During the previous two years, Unilab reported significant losses. During this same time, the company’s stock tumbled from $6 to under $1 per share. Unilab’s eroding financial condition triggered the company’s campaign to renegotiate test prices paid by their existing contracts.

The scope of Unilab’s renegotiation strategy is immense. It is believed that Unilab holds more than 100 sizeable managed care contracts throughout the entire state. If Unilab aggressively negotiates from a position of “either pay high- er reimbursement or we cease testing services,” there could be a dramatic realignment of contract relationships between laboratories and managed care plans throughout the state.

Contrast Unilab’s renegotiation strategy with that used by Physicians Clinical Laboratories (PCL). Early last year PCL assessed the economics of their 14 managed care contracts in Southern California.

Dropped Seven Contracts

PCL determined that the combination of reimbursement and utilization on seven contracts was unprofitable and not worth renegotiating.

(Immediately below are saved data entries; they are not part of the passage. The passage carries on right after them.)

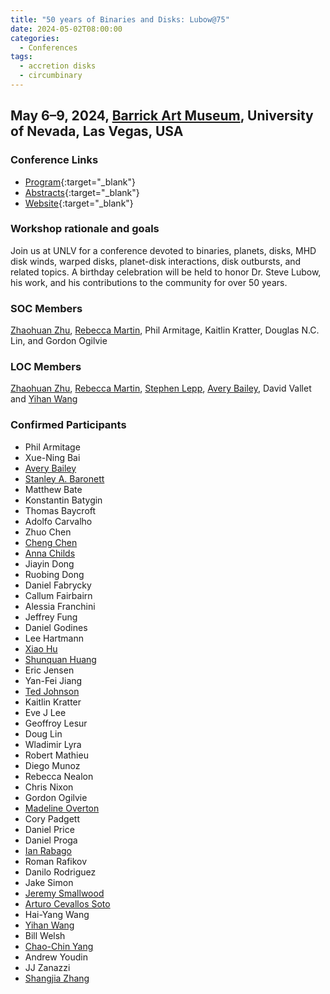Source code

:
 ```yaml
---
title: "50 years of Binaries and Disks: Lubow@75"
date: 2024-05-02T08:00:00
categories:
  - Conferences
tags:
  - accretion disks
  - circumbinary
---
```


## May 6–9, 2024, [Barrick Art Museum](https://www.unlv.edu/barrickmuseum), University of Nevada, Las Vegas, USA

### Conference Links
- [Program](/assets/docs/news/lubow75_program.pdf){:target="_blank"}
- [Abstracts](/assets/docs/news/lubow75_abstracts.pdf){:target="_blank"}
- [Website](https://www.physics.unlv.edu/~lepp/Lubow75/){:target="_blank"}

### Workshop rationale and goals

Join us at UNLV for a conference devoted to binaries, planets, disks, MHD disk winds, warped disks, planet-disk interactions, disk outbursts, and related topics.
A birthday celebration will be held to honor Dr. Steve Lubow, his work, and his contributions to the community for over 50 years.


### SOC Members

[Zhaohuan Zhu](/team/zhu-zhaohuan/), [Rebecca Martin](/team/martin-rebecca/), Phil Armitage, Kaitlin Kratter, Douglas N.C. Lin, and Gordon Ogilvie


### LOC Members

 [Zhaohuan Zhu](/team/zhu-zhaohuan/), [Rebecca Martin](/team/martin-rebecca/), [Stephen Lepp](/team/lepp-stephen/), [Avery Bailey](/team/bailey-avery/), David Vallet and [Yihan Wang](/team/wang-yihan/)


### Confirmed Participants

- Phil Armitage
- Xue-Ning Bai
- [Avery Bailey](/team/bailey-avery/)
- [Stanley A. Baronett](/team/baronett-stanley/)
- Matthew Bate
- Konstantin Batygin
- Thomas Baycroft
- Adolfo Carvalho
- Zhuo Chen
- [Cheng Chen](/team/chen-cheng/)
- [Anna Childs](/team/childs-anna/)
- Jiayin Dong
- Ruobing Dong
- Daniel Fabrycky
- Callum Fairbairn
- Alessia Franchini
- Jeffrey Fung
- Daniel Godines
- Lee Hartmann
- [Xiao Hu](/team/hu-xiao/)
- [Shunquan Huang](/team/huang-shunquan/)
- Eric Jensen
- Yan-Fei Jiang
- [Ted Johnson](/team/johnson-ted/)
- Kaitlin Kratter
- Eve J Lee
- Geoffroy Lesur
- Doug Lin
- Wladimir Lyra
- Robert Mathieu
- Diego Munoz
- Rebecca Nealon
- Chris Nixon
- Gordon Ogilvie
- [Madeline Overton](/team/overton-madeline/)
- Cory Padgett
- Daniel Price
- Daniel Proga
- [Ian Rabago](/team/rabago-ian/)
- Roman Rafikov
- Danilo Rodriguez
- Jake Simon
- [Jeremy Smallwood](/team/smallwood-jeremy/)
- [Arturo Cevallos Soto](/team/cevallos-soto-arturo/)
- Hai-Yang Wang
- [Yihan Wang](/team/wang-yihan/)
- Bill Welsh
- [Chao-Chin Yang](/team/yang-chao-chin/)
- Andrew Youdin
- JJ Zanazzi
- [Shangjia Zhang](/team/zhang-shangjia/)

PCL Chief Financial Officer Rich Brooks explained the strategy, “We projected that, after terminating service on these contracts, our costs would decline by $850,000 per month. Revenue loss associated with those contracts would total $150,000 per month.

“In dropping these seven contracts, we cut our negative cash flow by $8.4 million dollars per year,” he said. “Knowing what money-losers these contracts were, it surprised us that other laboratories were willing to pick up these contracts without any significant increase in reimbursement.

“We are aware of Unilab’s strategy. PCL was contacted by several large managed care plans who received Unilab’s renegotiation letter and wanted to explore options with other laboratories such as ours.”

PCL shares the perspective of several laboratories surveyed by THE DARK REPORT. They are telling managed care companies that they will not provide laboratory services unless rates are significantly above 50¢ PMPM.

Two California Labs File For Bankruptcy

Two California laboratories filed Chapter 7 bankruptcy just one week apart. On January 31, 1997, Diversified Laboratory Services of Montclair filed for bankruptcy and ceased operations. The lab specialized in long term care accounts.

On February 7, 1997, Cancer Screening Services of Hollywood also ceased operations after filing for bankruptcy. The company was a high-volume, low-cost cytology laboratory.

No Consensus

There is no consensus about what level of capitation rates the market needs to pay for laboratories to cover costs. Few details are known about the first contracts for which Unilab renegotiated new capitation rates. Indications are that cap rates were increased from 30% to 150% per individual contract. Most rates, however, are still under $1.00 PMPM.

At least one large contract was raised from a 50¢ level to $1.25 PMPM. Although that may seem like a significant increase, $1.25 PMPM does not allow Unilab to recover the full costs of testing. Also, the specific tests carved out of this rate would affect the financial impact of the renegotiated cap rate for that managed care contract.

“Based on my experience here at PCL, I would estimate that Unilab has a direct cost per test between $11-$12.50 which would convert to $1.25 PMPM using a 10% utilization factor,” stated Brooks. “That means a capitated rate of $1.25 still does not allow Unilab to recover the total cost of performing the test.”

Because $1.25 PMPM does not allow the majority of laboratories to recover the full cost of providing tests, capitation rates must increase in California if laboratories are to regain financial health. Unilab’s renegotiation strategy will definitely trigger changes to the way laboratory services are priced in state because its renegotiation letter is causing many managed care plans to open pricing discussions with alternative laboratory providers.